Here’s a quick guide to some of the cigars you might come across while browsing your local tobacco shop, again according to the experts at Cigar Aficionado , the authoritative authority on sophisticated smoking.

  • Parejo: These are “straight side cigars; most of them have an open ignition stem and need to be cut before smoking. “
  • Coronas: “This is the reference dimension by which all other dimensions are measured. Traditional sizes range from 5 1/2 “to 6” with ring calibers from 42 “to 44”. (There are also petit coronas, smaller versions of this cigar.)
  • Churchill: “Large crown format. Standard sizes are 7 “by 47 rings.”
  • Robusto: “The short, fat cigar that became the most popular cigar size in America. The size is usually 4 3/4 “to 5 1/2” for a ring size from 48 “to 52”.

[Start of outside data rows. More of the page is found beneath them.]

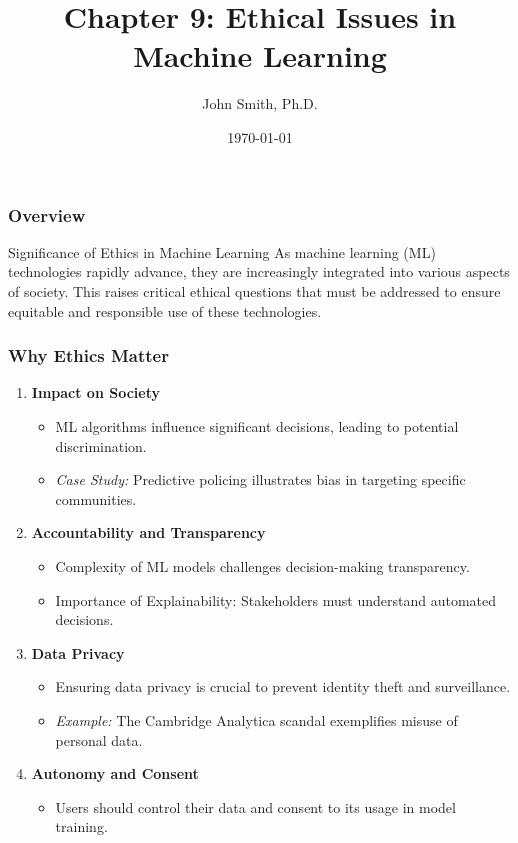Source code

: \documentclass[aspectratio=169]{beamer}
\title[Ethical Issues in Machine Learning]{Chapter 9: Ethical Issues in Machine Learning}
\author[J. Smith]{John Smith, Ph.D.}
\institute[University Name]{
  Department of Computer Science\\
  University Name\\
  \vspace{0.3cm}
  Email: email@university.edu\\
  Website: www.university.edu
}
\date{\today}
\begin{document}
\frame{\titlepage}

\begin{frame}[fragile]
    \titlepage
\end{frame}

\begin{frame}[fragile]
    \frametitle{Overview}
    \begin{block}{Significance of Ethics in Machine Learning}
        As machine learning (ML) technologies rapidly advance, they are increasingly integrated into various aspects of society. This raises critical ethical questions that must be addressed to ensure equitable and responsible use of these technologies.
    \end{block}
\end{frame}

\begin{frame}[fragile]
    \frametitle{Why Ethics Matter}
    \begin{enumerate}
        \item \textbf{Impact on Society}
        \begin{itemize}
            \item ML algorithms influence significant decisions, leading to potential discrimination.
            \item \textit{Case Study:} Predictive policing illustrates bias in targeting specific communities.
        \end{itemize}

        \item \textbf{Accountability and Transparency}
        \begin{itemize}
            \item Complexity of ML models challenges decision-making transparency.
            \item Importance of Explainability: Stakeholders must understand automated decisions.
        \end{itemize}

        \item \textbf{Data Privacy}
        \begin{itemize}
            \item Ensuring data privacy is crucial to prevent identity theft and surveillance.
            \item \textit{Example:} The Cambridge Analytica scandal exemplifies misuse of personal data.
        \end{itemize}

        \item \textbf{Autonomy and Consent}
        \begin{itemize}
            \item Users should control their data and consent to its usage in model training.
        \end{itemize}

    \end{enumerate}
\end{frame}
\end{document}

While these are the most common varieties, you can certainly explore a much wider variety if you so desire.

Inspect your cigar

One similarity between cigars and other tobacco products and perishable goods like milk is that they go bad. If your cigar smells weird or looks harsher than it should, chances are it will taste like absolute trash because it has been spoiled.

It is also possible that your tobacco will not attract the necessary airflow for comfortable smoking. This usually happens because it is too tightly packed. To make sure your cigar is actually smoke-free, here’s how to test it:

According to the Bespoke Unit , there are a few things you need to look out for:

  • Dull color
  • Spots or defects
  • Mold
  • Tears
  • Holes
  • Soft spots
  • Hardness
  • Ridges
  • Wrong shape

How to cut a cigar

To cut a cigar, you will need a cigar knife , ideally in the shape of a guillotine. When you have a cigar and a knife on hand, you can cut them off, but don’t forget about your fingers.

Place the cap of the cigar between both cutter blades, right up to where the wrapper begins. Cut off the cap in one firm motion to prevent the paper from splitting or the tobacco spitting out or breaking.

How to light it up

It’s not as easy as clicking a match or using a Bic lighter at a gas station. To keep the charcoal lighter, you need a real butane lighter with a strong flame or a long wooden match.

Regarding the lighting process itself, WikiHow has some good tips :

The base of the cigar is the part that you actually light. Keep the flame under your foot without touching it, and turn the cigar several times until the foot is evenly heated. This will warm the tobacco and make it easier to ignite.

After that, put the cigar in your mouth, keeping it on the fire, and take a few breaths to light it.

Do not inhale

This is probably the only thing non-smokers can tell you about cigars, and it’s very good advice. (Note that smoking even without inhaling is bad news; according to the Mayo Clinic , cigars are no safer than cigarettes.)

Pull on the cigar slowly and exhale all the smoke. Never inhale. No smoking is good , no matter how cool it looks.

Use a humidor

Cigars are especially sensitive to moisture, so you should consider a humidor if you want to get serious about smoking. It is a storage container that maintains a humidity range suitable for cigars, so the tobacco leaves are not damaged. Without a humidor, your cigars are likely to become at least unusable, if not moldy, over time.

So here it is, and congratulations again – you’re on your way to becoming a regular at your local cigar lounge, if that’s what you like.